SUNNYVALE (BCN) - A suspect in a liquor store robbery killed in an officer-involved shooting Wednesday in Sunnyvale has been identified as 28-year-old Joseph Weber, according to the Santa Clara County medical examiner's office.
An autopsy on Weber's body revealed he died from multiple gunshot wounds, an employee of the medical examiner's office said.
The Sunnyvale Department of Public Safety announced Thursday that Officer Benjamin Kroutil, a 13-year-old law enforcement veteran, had shot Weber and was placed on standard paid administrative leave.
Sunnyvale public safety Capt. David Pitts said that the duration of administrative leaves in officer-involved shootings varies but they usually last from one to two weeks.
The Department is investigating the case for the Santa Clara County District Attorney's Office and thus far "nothing has been brought forward" to indicate that Kroutil was not justified in shooting Weber, Pitts said.
According to the department, Kroutil was the first officer to arrive at an armed robbery reported at 11:10 a.m. Wednesday at the Grewalz Liquor & Groceries store at 1125 Tasman Drive.
Kroutil found the suspect in an alley and armed with a knife. The officer ordered the suspect to drop the weapon, but he did not comply and advanced toward Kroutil, who then shot and wounded the man, according to the department's account.

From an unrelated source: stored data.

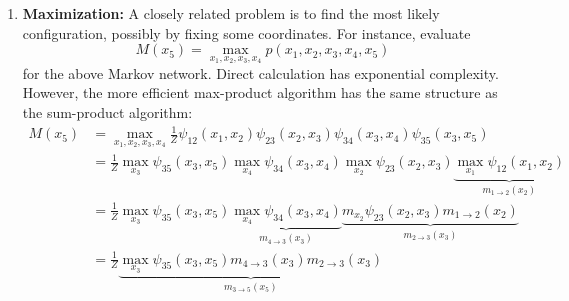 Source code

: \documentclass[11pt,a4paper]{article}
\begin{document}
\begin{enumerate}
    \item \textbf{Maximization:} A closely related problem is to find the most likely configuration, possibly by fixing some coordinates. For instance, evaluate
    $$
    M\left(x_5\right)=\max _{x_1, x_2, x_3, x_4} p\left(x_1, x_2, x_3, x_4, x_5\right)
    $$
    for the above Markov network. Direct calculation has exponential complexity. However, the more efficient max-product algorithm has the same structure as the sum-product algorithm:
    \begin{equation}
        \begin{aligned}
            M\left(x_5\right)&=\max _{x_1, x_2, x_3, x_4} \frac{1}{Z} \psi_{12}\left(x_1, x_2\right) \psi_{23}\left(x_2, x_3\right) \psi_{34}\left(x_3, x_4\right) \psi_{35}\left(x_3, x_5\right)\\
            &=\frac{1}{Z} \max _{x_3} \psi_{35}\left(x_3, x_5\right) \max _{x_4} \psi_{34}\left(x_3, x_4\right) \max _{x_2} \psi_{23}\left(x_2, x_3\right) \underbrace{\max _{x_1} \psi_{12}\left(x_1, x_2\right)}_{m_{1 \rightarrow 2}\left(x_2\right)}\\
            &=\frac{1}{Z} \max _{x_3} \psi_{35}\left(x_3, x_5\right) \underbrace{\max _{x_4} \psi_{34}\left(x_3, x_4\right)}_{m_{4 \rightarrow 3}\left(x_3\right)} \underbrace{m_{x_2} \psi_{23}\left(x_2, x_3\right) m_{1 \rightarrow 2}\left(x_2\right)}_{m_{2 \rightarrow 3}\left(x_3\right)}\\
            &=\frac{1}{Z} \underbrace{\max _{x_3} \psi_{35}\left(x_3, x_5\right) m_{4 \rightarrow 3}\left(x_3\right) m_{2 \rightarrow 3}\left(x_3\right)}_{m_{3 \rightarrow 5}\left(x_5\right)}
        \end{aligned}
        \nonumber
    \end{equation}
\end{enumerate}
\end{document}
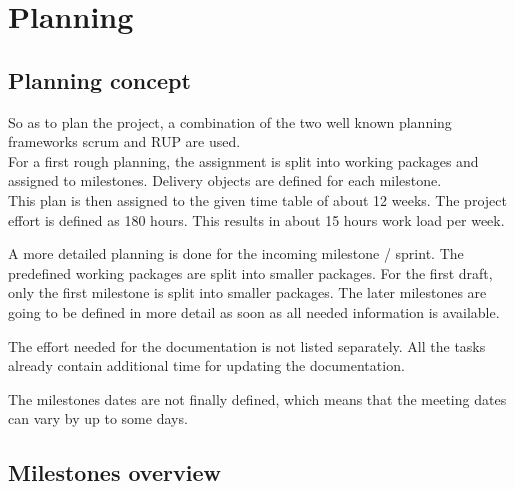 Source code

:


\chapter{Planning} %

\label{Planning} %




\section{Planning concept}

So as to plan the project, a combination of the two well known planning frameworks scrum and RUP are used.\\
For a first rough planning, the assignment is split into working packages and assigned to milestones. Delivery objects are defined for each milestone.\\
This plan is then assigned to the given time table of about 12 weeks. The project effort is defined as 180 hours. This results in about 15 hours work load per week.

A more detailed planning is done for the incoming milestone / sprint. The predefined working packages are split into smaller packages. For the first draft, only the first milestone is split into smaller packages. The later milestones are going to be defined in more detail as soon as all needed information is available. 

The effort needed for the documentation is not listed separately. All the tasks already contain additional time for updating the documentation.

The milestones dates are not finally defined, which means that the meeting dates can vary by up to some days.

\section{Milestones overview}

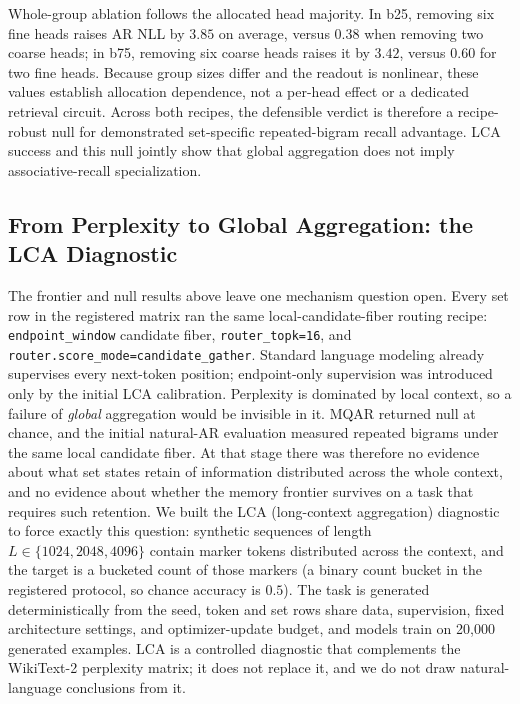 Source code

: \documentclass{article}
\theoremstyle{plain}
\theoremstyle{definition}
\theoremstyle{remark}
\begin{document}
Whole-group ablation follows the allocated head majority.  In b25, removing
six fine heads raises AR NLL by $3.85$ on average, versus $0.38$ when removing
two coarse heads; in b75, removing six coarse heads raises it by $3.42$, versus
$0.60$ for two fine heads.  Because group sizes differ and the readout is
nonlinear, these values establish allocation dependence, not a per-head effect
or a dedicated retrieval circuit.  Across both recipes, the defensible verdict
is therefore a recipe-robust null for demonstrated set-specific
repeated-bigram recall advantage.  LCA success and this null jointly show that
global aggregation does not imply associative-recall specialization.

\subsection{From Perplexity to Global Aggregation: the LCA Diagnostic}
\label{sec:results-lca-task}

The frontier and null results above leave one mechanism question open.  Every
set row in the registered matrix ran the same local-candidate-fiber routing
recipe:
\texttt{endpoint\_window} candidate fiber, \texttt{router\_topk=16},
and \texttt{router.score\_mode=candidate\_gather}.  Standard language modeling
already supervises every next-token position; endpoint-only supervision was
introduced only by the initial LCA calibration.  Perplexity is dominated by
local context, so a failure of \emph{global}
aggregation would be invisible in it.  MQAR returned null at chance, and the
initial natural-AR evaluation measured repeated bigrams under the same local
candidate fiber.  At that stage there was therefore no evidence about what set
states retain of information distributed across the whole context, and no
evidence about whether the memory frontier survives on a task that requires
such retention.  We built the LCA (long-context aggregation)
diagnostic to force exactly this question: synthetic sequences of length
$L\in\{1024,2048,4096\}$ contain marker tokens distributed across the context,
and the target is a bucketed count of those markers (a binary count bucket in
the registered protocol, so chance accuracy is $0.5$).  The task is
generated deterministically from the seed, token and set rows share data,
supervision, fixed architecture settings, and optimizer-update budget, and
models train on 20{,}000 generated examples.  LCA is a controlled diagnostic that complements the WikiText-2
perplexity matrix; it does not replace it, and we do not draw natural-language
conclusions from it.
\end{document}
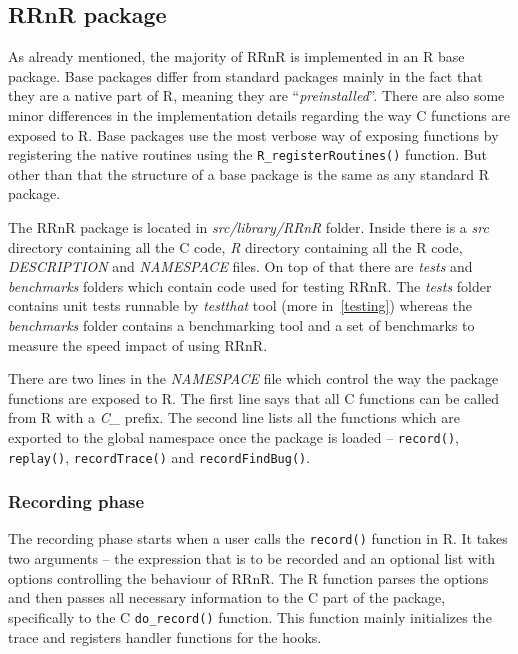 \documentclass[thesis=M,english,hidelinks]{FITthesis}[2012/10/20]
\newcommand*{\qt}[1]{\enquote{{\itshape#1}}}
\begin{document}
		\subsection{RRnR package}
		As already mentioned, the majority of RRnR is implemented in an R base package. Base packages differ from standard packages mainly in the fact that they are a native part of R, meaning they are \qt{preinstalled}. There are also some minor differences in the implementation details regarding the way C functions are exposed to R. Base packages use the most verbose way of exposing functions by registering the native routines using the \lstinline|R_registerRoutines()| function. But other than that the structure of a base package is the same as any standard R package.\par
		
		The RRnR package is located in \emph{src/library/RRnR} folder. Inside there is a \emph{src} directory containing all the C code, \emph{R} directory containing all the R code, \emph{DESCRIPTION} and \emph{NAMESPACE} files. On top of that there are \emph{tests} and \emph{benchmarks} folders which contain code used for testing RRnR. The \emph{tests} folder contains unit tests runnable by \emph{testthat} tool (more in~\ref{testing}) whereas the \emph{benchmarks} folder contains a benchmarking tool and a set of benchmarks to measure the speed impact of using RRnR.\par
		
		There are two lines in the \emph{NAMESPACE} file which control the way the package functions are exposed to R. The first line says that all C functions can be called from R with a \emph{C\_} prefix. The second line lists all the functions which are exported to the global namespace once the package is loaded -- \lstinline|record()|, \lstinline|replay()|, \lstinline|recordTrace()| and \lstinline|recordFindBug()|.
		
			\subsubsection{Recording phase}
			The recording phase starts when a user calls the \lstinline|record()| function in R. It takes two arguments -- the expression that is to be recorded and an optional list with options controlling the behaviour of RRnR. The R function parses the options and then passes all necessary information to the C part of the package, specifically to the C \lstinline|do_record()| function. This function mainly initializes the trace and registers handler functions for the hooks.\par
			
\end{document}
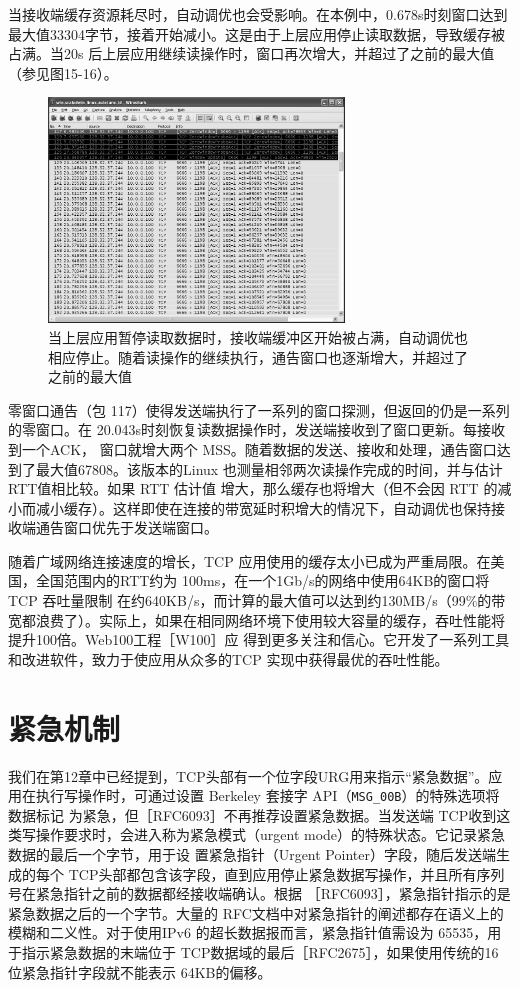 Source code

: 当接收端缓存资源耗尽时，自动调优也会受影响。在本例中，0.678s时刻窗口达到最大值33304字节，接着开始减小。这是由于上层应用停止读取数据，导致缓存被占满。当20s
后上层应用继续读操作时，窗口再次增大，并超过了之前的最大值（参见图15-16）。
\begin{figure}[!htb]
    \centering
	\includegraphics[width=0.7\textwidth]{imgs/15/15-16.png}
	\caption{当上层应用暂停读取数据时，接收端缓冲区开始被占满，自动调优也相应停止。随着读操作的继续执行，通告窗口也逐渐增大，并超过了之前的最大值}
\end{figure}

零窗口通告（包 117）使得发送端执行了一系列的窗口探测，但返回的仍是一系列的零窗口。在 20.043s时刻恢复读数据操作时，发送端接收到了窗口更新。每接收到一个ACK，
窗口就增大两个 MSS。随着数据的发送、接收和处理，通告窗口达到了最大值67808。该版本的Linux 也测量相邻两次读操作完成的时间，并与估计 RTT值相比较。如果 RTT 估计值
增大，那么缓存也将增大（但不会因 RTT 的减小而减小缓存）。这样即使在连接的带宽延时积增大的情况下，自动调优也保持接收端通告窗口优先于发送端窗口。

随着广域网络连接速度的增长，TCP 应用使用的缓存太小已成为严重局限。在美国，全国范围内的RTT约为 100ms，在一个1Gb/s的网络中使用64KB的窗口将 TCP 吞吐量限制
在约640KB/s，而计算的最大值可以达到约130MB/s（99\%的带宽都浪费了）。实际上，如果在相同网络环境下使用较大容量的缓存，吞吐性能将提升100倍。Web100工程［W100］应
得到更多关注和信心。它开发了一系列工具和改进软件，致力于使应用从众多的TCP 实现中获得最优的吞吐性能。

\section{紧急机制}
我们在第12章中已经提到，TCP头部有一个位字段URG用来指示“紧急数据”。应用在执行写操作时，可通过设置 Berkeley 套接字 API（\verb|MSG_00B|）的特殊选项将数据标记
为紧急，但［RFC6093］不再推荐设置紧急数据。当发送端 TCP收到这类写操作要求时，会进入称为紧急模式（urgent mode）的特殊状态。它记录紧急数据的最后一个字节，用于设
置紧急指针（Urgent Pointer）字段，随后发送端生成的每个 TCP头部都包含该字段，直到应用停止紧急数据写操作，并且所有序列号在紧急指针之前的数据都经接收端确认。根据
［RFC6093］，紧急指针指示的是紧急数据之后的一个字节。大量的 RFC文档中对紧急指针的阐述都存在语义上的模糊和二义性。对于使用IPv6 的超长数据报而言，紧急指针值需设为
65535，用于指示紧急数据的末端位于 TCP数据域的最后［RFC2675］，如果使用传统的16位紧急指针字段就不能表示 64KB的偏移。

The suspect died later after being transferred to a hospital.
Kroutil, a former officer with the Modesto Police Department, was among five Modesto officers named as defendants in a federal lawsuit filed on May 11, 2012, by a woman who claimed they entered her home without a warrant and some drew their guns while pressuring her to allow her car to be repossessed and towed away, according to the suit.
The woman, Rose Letona, alleged in her suit in U.S. District Court in Sacramento that on April 5, 2011, a man from a towing firm came to her home in Modesto to tow her car without producing evidence of repossession and after she refused, the man called Modesto police.
Letona's daughter drove the car into the garage and closed the door. When Kroutil and four other officers arrived, they entered her home without a search warrant, demanded she turn over the car keys, ignored her requests to leave and threatened to take her and her two daughters to jail, the plaintiff stated.
At least two of the officers, possibly Kroutil, entered her garage with their guns drawn and one, Officer Brian Ferguson, threatened to shoot her dogs if they were not withdrawn, Letona alleged.
At one point, the suit stated that when Letona tried to prevent Ferguson from going into her garage, Kroutil blocked her and "pushed Plaintiff away in her chest area."
Ferguson twisted her arm behind her back, grabbed her by the neck and placed her into a police car but did not arrest her, the suit stated.
Letona, who claimed that she was involved in a dispute with a credit company over interest owed on the car, alleged that the officers engaged in reckless behavior, violated her civil rights and were responsible for her being diagnosed with post-traumatic distress disorder.
But Letona and the defendants, including the city of Modesto, came to an out-of-court financial settlement and the suit was dismissed on June 11, 2013, according to federal court records.
Pitts said he had no knowledge about the Modesto case.